Congratulations! You've successfully run an end-to-end workflow with Airflow, dbt and Airbyte. 🎉

7. Next Steps

Once you've gone through the steps above, you should have a working Airbyte, dbt and Airflow (ADA) Stack with BigQuery. You can use this as a starting point for your project, and adapt it to your needs. There are lots of things you can do beyond this point, and these tools are evolving fast and adding new features almost every week. Here are some ideas to continue your project:

  1. Expand your data sources:

    This quickstart uses a very simple data source. Airbyte provides hundreds of sources that might be integrated into your pipeline. And besides configuring and orchestrating them, don't forget to add them as sources in your dbt project. This will make sure you have a lineage graph like the one we showed in the beginning of this document.

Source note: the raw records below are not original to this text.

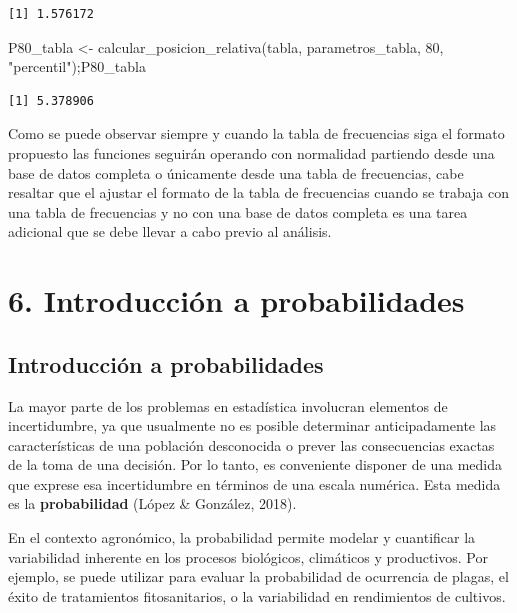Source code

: \documentclass[
  spanish,
  letterpaper,
]{book}
\newenvironment{Shaded}{\begin{snugshade}}{\end{snugshade}}
\newcommand{\DecValTok}[1]{\textcolor[rgb]{0.68,0.00,0.00}{#1}}
\newcommand{\FunctionTok}[1]{\textcolor[rgb]{0.28,0.35,0.67}{#1}}
\newcommand{\NormalTok}[1]{\textcolor[rgb]{0.00,0.23,0.31}{#1}}
\newcommand{\OtherTok}[1]{\textcolor[rgb]{0.00,0.23,0.31}{#1}}
\newcommand{\StringTok}[1]{\textcolor[rgb]{0.13,0.47,0.30}{#1}}
\begin{document}
\begin{enumerate}
\begin{verbatim}
[1] 1.576172
\end{verbatim}

\begin{Shaded}
\begin{Highlighting}[]
\NormalTok{P80\_tabla }\OtherTok{\textless{}{-}} \FunctionTok{calcular\_posicion\_relativa}\NormalTok{(tabla, parametros\_tabla,}
                                        \DecValTok{80}\NormalTok{, }\StringTok{"percentil"}\NormalTok{);P80\_tabla}
\end{Highlighting}
\end{Shaded}

\begin{verbatim}
[1] 5.378906
\end{verbatim}
\end{enumerate}

Como se puede observar siempre y cuando la tabla de frecuencias siga el
formato propuesto las funciones seguirán operando con normalidad
partiendo desde una base de datos completa o únicamente desde una tabla
de frecuencias, cabe resaltar que el ajustar el formato de la tabla de
frecuencias cuando se trabaja con una tabla de frecuencias y no con una
base de datos completa es una tarea adicional que se debe llevar a cabo
previo al análisis.

\part{6. Introducción a probabilidades}


\chapter{Introducción a
probabilidades}\label{introducciuxf3n-a-probabilidades-1}

La mayor parte de los problemas en estadística involucran elementos de
incertidumbre, ya que usualmente no es posible determinar
anticipadamente las características de una población desconocida o
prever las consecuencias exactas de la toma de una decisión. Por lo
tanto, es conveniente disponer de una medida que exprese esa
incertidumbre en términos de una escala numérica. Esta medida es la
\textbf{probabilidad} (López \& González, 2018).

En el contexto agronómico, la probabilidad permite modelar y cuantificar
la variabilidad inherente en los procesos biológicos, climáticos y
productivos. Por ejemplo, se puede utilizar para evaluar la probabilidad
de ocurrencia de plagas, el éxito de tratamientos fitosanitarios, o la
variabilidad en rendimientos de cultivos.
\end{document}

  2. Dive into dbt and improve your transformations:

    dbt is a very powerful tool, and it has lots of features that can help you improve your transformations. You can find more details in the dbt Documentation. It's very important that you understand the types of materializations and incremental models, as well as understanding the models, sources, metrics and everything else that dbt provides.

  3. Apply Data Quality into your pipeline

    dbt provides a simple test framework that is a good starting point, but there is a lot more you can do to ensure your data is correct. You can use Airflow to run manual data quality checks, by using Sensors or operators that run custom queries. You can also use specialized tools such as Great Expectations to create more complex data quality checks.

  4. Monitoring and alerts

    Airflow's UI is a good start for simple monitoring, but as your pipelines scale it might be useful to have a more robust monitoring solution. You can use tools such as Prometheus and Grafana to create dashboards and alerts for your pipelines, but you can create notifications using Airflow or other tools such as re_data.

  5. Contribute with the community

    All tools mentioned here are open-source and have very active communities. You can contribute with them by creating issues, suggesting features, or even creating pull requests. You can also contribute with the Airbyte community by creating connectors for new sources and destinations.